:: Stored data ::

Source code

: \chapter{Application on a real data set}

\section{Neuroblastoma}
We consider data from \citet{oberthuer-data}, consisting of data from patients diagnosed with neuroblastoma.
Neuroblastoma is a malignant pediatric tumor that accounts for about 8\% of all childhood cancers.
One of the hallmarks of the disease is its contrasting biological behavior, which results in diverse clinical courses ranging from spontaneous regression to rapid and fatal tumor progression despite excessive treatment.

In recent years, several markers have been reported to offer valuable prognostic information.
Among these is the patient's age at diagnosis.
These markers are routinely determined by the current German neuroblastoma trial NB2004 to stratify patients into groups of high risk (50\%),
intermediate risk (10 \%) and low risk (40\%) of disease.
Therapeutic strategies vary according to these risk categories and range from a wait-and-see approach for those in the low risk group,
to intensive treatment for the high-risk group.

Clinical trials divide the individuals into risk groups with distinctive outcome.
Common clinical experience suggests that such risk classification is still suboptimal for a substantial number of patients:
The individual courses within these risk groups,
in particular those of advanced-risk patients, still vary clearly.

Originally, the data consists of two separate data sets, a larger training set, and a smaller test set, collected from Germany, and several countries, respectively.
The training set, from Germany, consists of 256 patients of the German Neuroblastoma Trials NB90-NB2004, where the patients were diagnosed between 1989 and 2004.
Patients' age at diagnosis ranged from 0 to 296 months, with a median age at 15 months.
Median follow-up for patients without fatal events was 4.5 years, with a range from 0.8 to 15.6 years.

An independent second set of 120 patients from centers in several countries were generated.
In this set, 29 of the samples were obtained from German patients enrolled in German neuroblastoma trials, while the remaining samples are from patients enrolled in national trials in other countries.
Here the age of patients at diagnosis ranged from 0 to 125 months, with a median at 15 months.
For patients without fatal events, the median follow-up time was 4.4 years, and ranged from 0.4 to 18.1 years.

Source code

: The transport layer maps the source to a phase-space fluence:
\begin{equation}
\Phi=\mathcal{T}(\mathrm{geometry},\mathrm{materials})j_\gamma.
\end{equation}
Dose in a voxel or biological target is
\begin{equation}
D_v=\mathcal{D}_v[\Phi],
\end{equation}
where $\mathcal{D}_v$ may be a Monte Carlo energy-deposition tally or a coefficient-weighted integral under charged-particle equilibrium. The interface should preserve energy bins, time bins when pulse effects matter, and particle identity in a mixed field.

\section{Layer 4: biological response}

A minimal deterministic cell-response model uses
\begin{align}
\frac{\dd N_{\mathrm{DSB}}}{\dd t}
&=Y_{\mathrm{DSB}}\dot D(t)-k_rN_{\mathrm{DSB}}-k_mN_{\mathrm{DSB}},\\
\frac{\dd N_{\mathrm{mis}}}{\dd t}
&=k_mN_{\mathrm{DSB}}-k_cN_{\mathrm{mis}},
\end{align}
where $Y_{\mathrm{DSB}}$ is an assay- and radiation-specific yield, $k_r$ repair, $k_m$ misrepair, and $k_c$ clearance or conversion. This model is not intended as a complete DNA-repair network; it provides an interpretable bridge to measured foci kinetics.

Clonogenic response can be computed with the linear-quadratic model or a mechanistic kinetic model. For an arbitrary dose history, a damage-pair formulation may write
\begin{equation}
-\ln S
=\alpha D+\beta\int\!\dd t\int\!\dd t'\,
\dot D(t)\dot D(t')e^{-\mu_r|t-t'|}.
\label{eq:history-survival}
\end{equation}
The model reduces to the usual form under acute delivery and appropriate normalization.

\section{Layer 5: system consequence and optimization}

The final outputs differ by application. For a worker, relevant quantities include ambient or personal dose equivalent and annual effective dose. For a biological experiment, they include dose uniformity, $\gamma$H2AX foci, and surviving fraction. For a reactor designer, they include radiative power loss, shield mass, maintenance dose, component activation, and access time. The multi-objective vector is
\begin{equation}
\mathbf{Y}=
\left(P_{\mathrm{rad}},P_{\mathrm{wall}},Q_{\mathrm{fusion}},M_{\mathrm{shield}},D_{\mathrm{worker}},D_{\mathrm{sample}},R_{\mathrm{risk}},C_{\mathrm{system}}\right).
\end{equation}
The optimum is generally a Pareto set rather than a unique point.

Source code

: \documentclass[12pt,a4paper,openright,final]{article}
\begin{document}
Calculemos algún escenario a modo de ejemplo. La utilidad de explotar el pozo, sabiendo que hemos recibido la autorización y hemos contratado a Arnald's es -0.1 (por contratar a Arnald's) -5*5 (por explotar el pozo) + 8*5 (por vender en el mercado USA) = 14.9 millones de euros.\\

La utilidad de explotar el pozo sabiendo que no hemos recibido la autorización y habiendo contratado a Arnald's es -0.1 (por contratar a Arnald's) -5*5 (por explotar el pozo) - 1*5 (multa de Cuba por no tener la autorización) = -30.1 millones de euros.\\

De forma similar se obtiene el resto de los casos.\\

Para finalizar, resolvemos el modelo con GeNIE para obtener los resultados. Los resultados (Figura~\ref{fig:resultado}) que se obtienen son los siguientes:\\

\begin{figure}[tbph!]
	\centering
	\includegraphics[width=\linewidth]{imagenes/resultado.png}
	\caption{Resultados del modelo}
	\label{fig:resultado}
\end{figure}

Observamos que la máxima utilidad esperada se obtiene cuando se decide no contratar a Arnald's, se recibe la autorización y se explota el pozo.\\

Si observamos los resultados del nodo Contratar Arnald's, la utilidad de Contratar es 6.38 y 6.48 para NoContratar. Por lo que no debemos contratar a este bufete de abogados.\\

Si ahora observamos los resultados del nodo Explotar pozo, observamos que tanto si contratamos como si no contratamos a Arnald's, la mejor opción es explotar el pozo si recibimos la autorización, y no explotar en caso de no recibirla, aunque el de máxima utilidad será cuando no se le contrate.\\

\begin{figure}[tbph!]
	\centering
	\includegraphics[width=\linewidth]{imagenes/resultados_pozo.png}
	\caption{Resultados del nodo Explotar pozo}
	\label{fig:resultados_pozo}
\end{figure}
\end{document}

:::

▶ _What you need to do_
Show a copy of each line from the records above in which the string "hemos" occurs.

▶ _Finished exercise_
Calculemos algún escenario a modo de ejemplo. La utilidad de explotar el pozo, sabiendo que hemos recibido la autorización y hemos contratado a Arnald's es -0.1 (por contratar a Arnald's) -5*5 (por explotar el pozo) + 8*5 (por vender en el mercado USA) = 14.9 millones de euros.\\
La utilidad de explotar el pozo sabiendo que no hemos recibido la autorización y habiendo contratado a Arnald's es -0.1 (por contratar a Arnald's) -5*5 (por explotar el pozo) - 1*5 (multa de Cuba por no tener la autorización) = -30.1 millones de euros.\\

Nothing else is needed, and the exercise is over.